Perché l’alternativa mensile era festeggiare Sylvester Stallone, uno dei peggiori attori di sempre, e quindi ben venga il Kevin Spacey Day. In più, questa ricorrenza mi ha dato l’opportunità di recuperare un film che avevo sempre tenuto in un angolino in attesa di una visione ora finalmente arrivata. A spingermi a guardare finalmente Il delitto Fitzgerald è stato un cast di quelli stellari. Non c’è solo Kevin Spacey, ma ci sono anche dei miei preferiti assoluti come Ryan Gosling e Michelle Williams, i cui personaggi qui non si incrociano sullo schermo, ma che poi ritroveremo insieme in Blue Valentine. Oltre a un trio di attrici che amo particolarmente come Jena Malone, la girlfriend di Donnie Darko nonché ragazzina di Nemiche amiche, Kerry Washington futura star di Django Unchained e della imperdibile serie tv Scandal, e Sherilyn Fenn, mai dimenticata Audrey di Twin Peaks.
Com’è che un film con un cast che sembra uscito dai miei sogni me l’ero perso?
Misteri della fede, ma grazie a questo utilissimo Kevin Spacey Day, eccolo recuperato.

"Io che sono stata con Dawson ti garantisco che quello è più
fuori di Donnie Darko e di Leland/Ryan Gosling messi insieme."
Sarebbe stato un delitto, perdersi un film del genere. Non che sia un capolavoro o una pietra miliare assoluta, ma ha dalla sua una certa forza. Si sente che il regista e sceneggiatore Matthew Ryan Hoge c’ha messo dentro tutto se stesso. A tal punto che da allora, e son passati 10 anni, ancora non ha realizzato un nuovo lavoro. Cosa avrà combinato dopo? Sarà finito anche lui in galera, come il protagonista di questo film mezzo indie e mezzo no?
Il delitto Fitzgerald è proprio la storia di un delitto. Ma vaaaaa?
Non aspettatevi però un crime, indagini o altre cazzate alla CSI. Il caso fin dall’inizio è stato risolto. Non ci sono dubbi su quanto è successo. Fin dall’inizio sappiamo cosa è capitato. Il giovane Leland P. Fitzgerald ha fatto fuori un ragazzino autistico, fratello della sua tipa/ex tipa. Il mistero è: perché l’ha fatto?

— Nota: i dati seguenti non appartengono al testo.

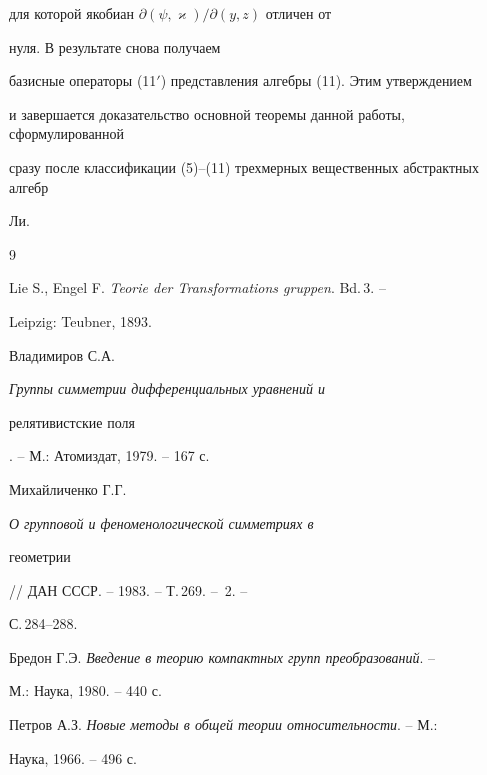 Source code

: для которой якобиан $\partial(\psi,\varkappa)/\partial(y,z)$ отличен от 


нуля. В результате снова получаем 


базисные операторы (11${}'$) представления алгебры (11). Этим утверждением 


и завершается доказательство основной теоремы данной работы, сформулированной


сразу после классификации (5)--(11) трехмерных вещественных абстрактных алгебр 


Ли. 


 


\begin{thebibliography}{9} 


 




Lie S., Engel F. {\em Teorie der Transformations gruppen}. Bd.\,3. -- 


Leipzig: Teubner, 1893. 




Владимиров С.А. {\em Группы симметрии дифференциальных уравнений и 


релятивистские поля}. -- М.: Атомиздат, 1979. -- 167 с. 




Михайличенко Г.Г. {\em О групповой и феноменологической симметриях в 


геометрии} // ДАН СССР. -- 1983. -- Т.\,269. -- \No\,2. -- 


С.\,284--288. 




Бредон Г.Э. {\em Введение в теорию компактных групп преобразований}. -- 


М.: Наука, 1980. -- 440 с. 




Петров А.З. {\em Новые методы в общей теории относительности}. -- М.: 


Наука, 1966. -- 496 с. 


 


\end{thebibliography} 


 


\vskip 2cm 


 








 


 


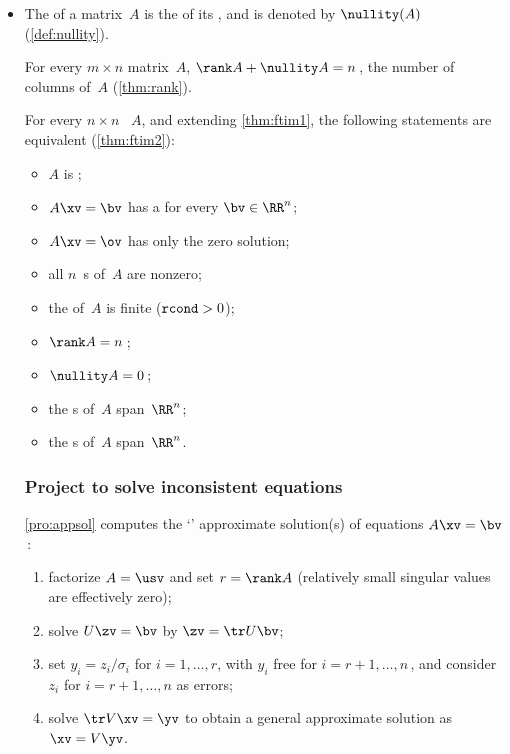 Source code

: \begin{itemize}
\item The  of a matrix~\(A\) is the  of its , and is denoted by \(\nullity(A)\) (\cref{def:nullity}).

\itemhi For every \(m\times n\) matrix~\(A\),  \(\rank A+\nullity A=n\)\,, the number of columns of~\(A\) (\cref{thm:rank}).

\itemme For every \(n\times n\) ~\(A\), and extending \cref{thm:ftim1}, the following statements are equivalent (\cref{thm:ftim2}):
\begin{itemize}
\item \(A\) is ;
\item \(A\xv=\bv\) has a  for every \(\bv\in\RR^n\);
\item {}\(A\xv=\ov\) has only the zero solution;
\item all \(n\)~s of~\(A\) are nonzero;
\item the  of~\(A\) is finite (\(\verb|rcond|>0\));
\item \(\rank A=n\)\,;
\item \(\nullity A=0\)\,;
\item the s of~\(A\) span~\(\RR^n\);
\item the s of~\(A\) span~\(\RR^n\).
\end{itemize}





\subsubsection{Project to solve inconsistent equations}

\itemhi \cref{pro:appsol} computes the `' approximate solution(s) of  equations $A\xv=\bv$\,:
\begin{enumerate}
    \item factorize \(A=\usv\) and set \(r=\rank A\) (relatively small singular values are effectively zero);
        \item solve \(U\zv=\bv\) by $\zv=\tr U\bv$;
    
        \item  set $y_i=z_i/\sigma_i$ for $i=1,\ldots,r$, with $y_i$ free for $i=r+1,\ldots,n$\,, and consider \(z_i\) for \(i=r+1,\ldots,n\) as errors; 
    
        \item solve \(\tr V\xv=\yv\) to obtain a general approximate solution as $\xv=V\yv$.
\end{enumerate}


\end{itemize}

Per scoprirlo, ci addentriamo in un thriller non criminale, ma dell’anima.
A CANNIBAL, MA CHE STAI A DDI’?
Può sembrare una di quelle frasi pretenziose, mi dichiaro colpevole, però è così. Il delitto Fitzgerald cerca di indagare dentro l’anima del suo protagonista, un ragazzo che vive nel suo mondo e allo stesso tempo è in forte contatto empatico con le altre persone, una figura liberamente ispirata a Lo straniero di Albert Camus e portata sullo schermo da Ryan Gosling con il suo solito stile tanto indolente e apatico, quanto perfetto per questo genere di personaggi.
Sono questi i crime che preferisco. Quelli come la nuova consigliatissima serie tv Rectify. Quelli che indagano sui personaggi e sulle motivazioni, più che sull’omicidio in sé. Per quelli basta la densa pagina di cronaca di Studio Aperto.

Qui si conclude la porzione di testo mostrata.